Tag Archives: John Sevier

The McClung Museum will be the epicenter of awesomeness in 2016

Somebody pinch me.  Seriously.  I’m not on cloud nine; I’m on cloud twenty-seven or twenty-eight.  Maybe higher than that.

Fallen from Edenic perfection though it is, this world affords us a great many fine things, including the companionship of family and friends, sublime sunsets, good BBQ, and free access to Shakira videos on YouTube.

Of all the pleasures we’re granted in life, however, two of the greatest are undoubtedly the study of these subjects:

  1. Dinosaurs
  2. The early history of East Tennessee

Imagine, then, how ecstatic I was to learn that the next two special exhibits at the McClung Museum of Natural History & Culture here in Knoxville will be…

DINOSAUR DISCOVERIES: ANCIENT FOSSILS, NEW IDEAS

June 4, 2016–August 28, 2016

This exhibition showcases the world of modern paleontology, introducing a dynamic vision of dinosaurs and the scientists who study them. New discoveries and technologies reveal how dinosaurs lived, moved and behaved. Find out how advanced technologies allow scientists to look at fossils in fresh ways. Examine realistic models and casts, and see dinosaurs walk, run and move their long necks in fantastic computer simulations.

and…

KNOXVILLE UNEARTHED: ARCHAEOLOGY IN THE HEART OF THE VALLEY

September 7, 2016–January 8, 2017

In honor of Knoxville’s 225th anniversary, this exhibition explores the city’s heritage as seen through archaeological discoveries in the “Heart of the Valley.” Using historic artifacts unearthed in and around Knoxville, along with historical images, maps, documents, and oral histories, the exhibition tells the story of Knoxville’s development from a frontier settlement to an industrialized city.

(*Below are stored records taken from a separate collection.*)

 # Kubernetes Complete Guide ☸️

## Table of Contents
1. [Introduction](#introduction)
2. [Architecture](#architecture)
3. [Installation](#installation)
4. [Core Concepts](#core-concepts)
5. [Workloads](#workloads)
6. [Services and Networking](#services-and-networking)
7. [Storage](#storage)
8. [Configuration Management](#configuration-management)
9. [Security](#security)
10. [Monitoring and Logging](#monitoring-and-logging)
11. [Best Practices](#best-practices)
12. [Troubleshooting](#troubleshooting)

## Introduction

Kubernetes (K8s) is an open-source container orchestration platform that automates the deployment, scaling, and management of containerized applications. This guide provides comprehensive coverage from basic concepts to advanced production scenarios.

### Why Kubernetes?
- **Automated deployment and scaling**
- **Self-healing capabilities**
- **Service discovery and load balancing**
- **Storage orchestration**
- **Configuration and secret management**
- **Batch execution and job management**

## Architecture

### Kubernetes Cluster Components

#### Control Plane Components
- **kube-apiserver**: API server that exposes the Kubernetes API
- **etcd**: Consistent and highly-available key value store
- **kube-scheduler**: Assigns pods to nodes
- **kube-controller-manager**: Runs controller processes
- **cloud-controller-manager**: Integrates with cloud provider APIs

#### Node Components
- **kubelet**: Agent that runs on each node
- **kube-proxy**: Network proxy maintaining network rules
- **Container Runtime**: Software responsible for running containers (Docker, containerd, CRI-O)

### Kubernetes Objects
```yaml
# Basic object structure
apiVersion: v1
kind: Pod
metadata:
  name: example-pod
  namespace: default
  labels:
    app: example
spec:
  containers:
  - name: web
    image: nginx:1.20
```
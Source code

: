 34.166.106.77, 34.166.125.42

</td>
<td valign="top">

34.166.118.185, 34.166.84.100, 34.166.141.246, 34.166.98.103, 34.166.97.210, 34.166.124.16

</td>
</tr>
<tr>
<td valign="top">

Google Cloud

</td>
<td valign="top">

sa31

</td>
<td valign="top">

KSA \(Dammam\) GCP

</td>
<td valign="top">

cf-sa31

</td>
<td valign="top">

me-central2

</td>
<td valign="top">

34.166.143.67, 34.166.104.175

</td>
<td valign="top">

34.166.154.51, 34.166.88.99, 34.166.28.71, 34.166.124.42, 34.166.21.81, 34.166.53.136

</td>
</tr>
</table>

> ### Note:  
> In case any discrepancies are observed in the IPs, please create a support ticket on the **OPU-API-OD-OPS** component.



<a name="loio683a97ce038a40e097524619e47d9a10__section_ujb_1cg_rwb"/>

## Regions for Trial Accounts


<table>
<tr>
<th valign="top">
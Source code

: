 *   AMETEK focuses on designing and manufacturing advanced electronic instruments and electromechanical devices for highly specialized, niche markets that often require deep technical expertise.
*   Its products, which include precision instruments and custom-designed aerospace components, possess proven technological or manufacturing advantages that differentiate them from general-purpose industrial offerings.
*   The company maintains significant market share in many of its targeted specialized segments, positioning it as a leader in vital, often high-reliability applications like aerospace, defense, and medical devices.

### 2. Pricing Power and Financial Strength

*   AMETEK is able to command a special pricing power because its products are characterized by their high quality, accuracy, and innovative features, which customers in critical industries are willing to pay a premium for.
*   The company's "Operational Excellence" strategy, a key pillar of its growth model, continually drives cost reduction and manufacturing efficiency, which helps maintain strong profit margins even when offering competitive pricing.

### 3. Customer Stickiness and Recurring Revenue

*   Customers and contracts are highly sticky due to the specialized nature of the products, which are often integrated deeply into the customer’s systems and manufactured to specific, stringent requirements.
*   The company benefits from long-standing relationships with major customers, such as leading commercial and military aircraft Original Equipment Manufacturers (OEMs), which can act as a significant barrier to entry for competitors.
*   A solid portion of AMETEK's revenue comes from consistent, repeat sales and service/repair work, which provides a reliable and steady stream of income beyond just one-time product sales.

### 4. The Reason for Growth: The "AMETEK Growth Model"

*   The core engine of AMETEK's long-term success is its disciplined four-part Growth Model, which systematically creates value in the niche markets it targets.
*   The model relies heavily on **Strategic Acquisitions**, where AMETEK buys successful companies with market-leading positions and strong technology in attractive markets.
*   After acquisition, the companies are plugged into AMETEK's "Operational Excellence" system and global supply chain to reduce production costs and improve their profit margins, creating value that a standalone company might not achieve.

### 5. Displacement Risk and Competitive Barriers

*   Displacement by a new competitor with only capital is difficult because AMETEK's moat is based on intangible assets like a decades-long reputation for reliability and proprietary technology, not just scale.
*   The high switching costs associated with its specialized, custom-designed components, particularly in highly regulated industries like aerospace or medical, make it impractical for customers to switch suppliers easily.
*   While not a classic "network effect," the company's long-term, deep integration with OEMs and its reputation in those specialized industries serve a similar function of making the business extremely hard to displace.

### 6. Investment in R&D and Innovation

Dinosaurs and East Tennessee history.  It’s like if you made a Venn diagram of awesomeness, and plopped the McClung Museum’s rotating exhibit gallery right down in the middle.

Could it get any better?  Oh, yes, indeed, it could.

A few days ago I opened an e-mail from the Department of History’s director of graduate studies.  My assistantship assignment for next semester came in, and I’ll be working for…wait for it…the McClung Museum.

I. GET. TO. WORK. AT. THE. MCCLUNG. MUSEUM.

Here’s a pretty close approximation of how I reacted.

Seriously, I couldn’t be more excited.  I haven’t been able to get my hands dirty with museum work in quite a while, and the fact that I get to do it at a Smithsonian-affiliated institution with a fossil exhibit and a special exhibition on Knoxville’s history makes me absolutely giddy.

Oh, one more thing.  The archaeology exhibit will feature some artifacts from excavations at Marble Springs, which is fantastic, because we haven’t really had an opportunity to showcase this stuff at the site.  If you’re interested in seeing some of these traces of John Sevier’s plantation, be sure to stop by this fall.  Admission to the McClung Museum is free, and it’s one of the most fascinating ways to spend some time in the Knoxville area.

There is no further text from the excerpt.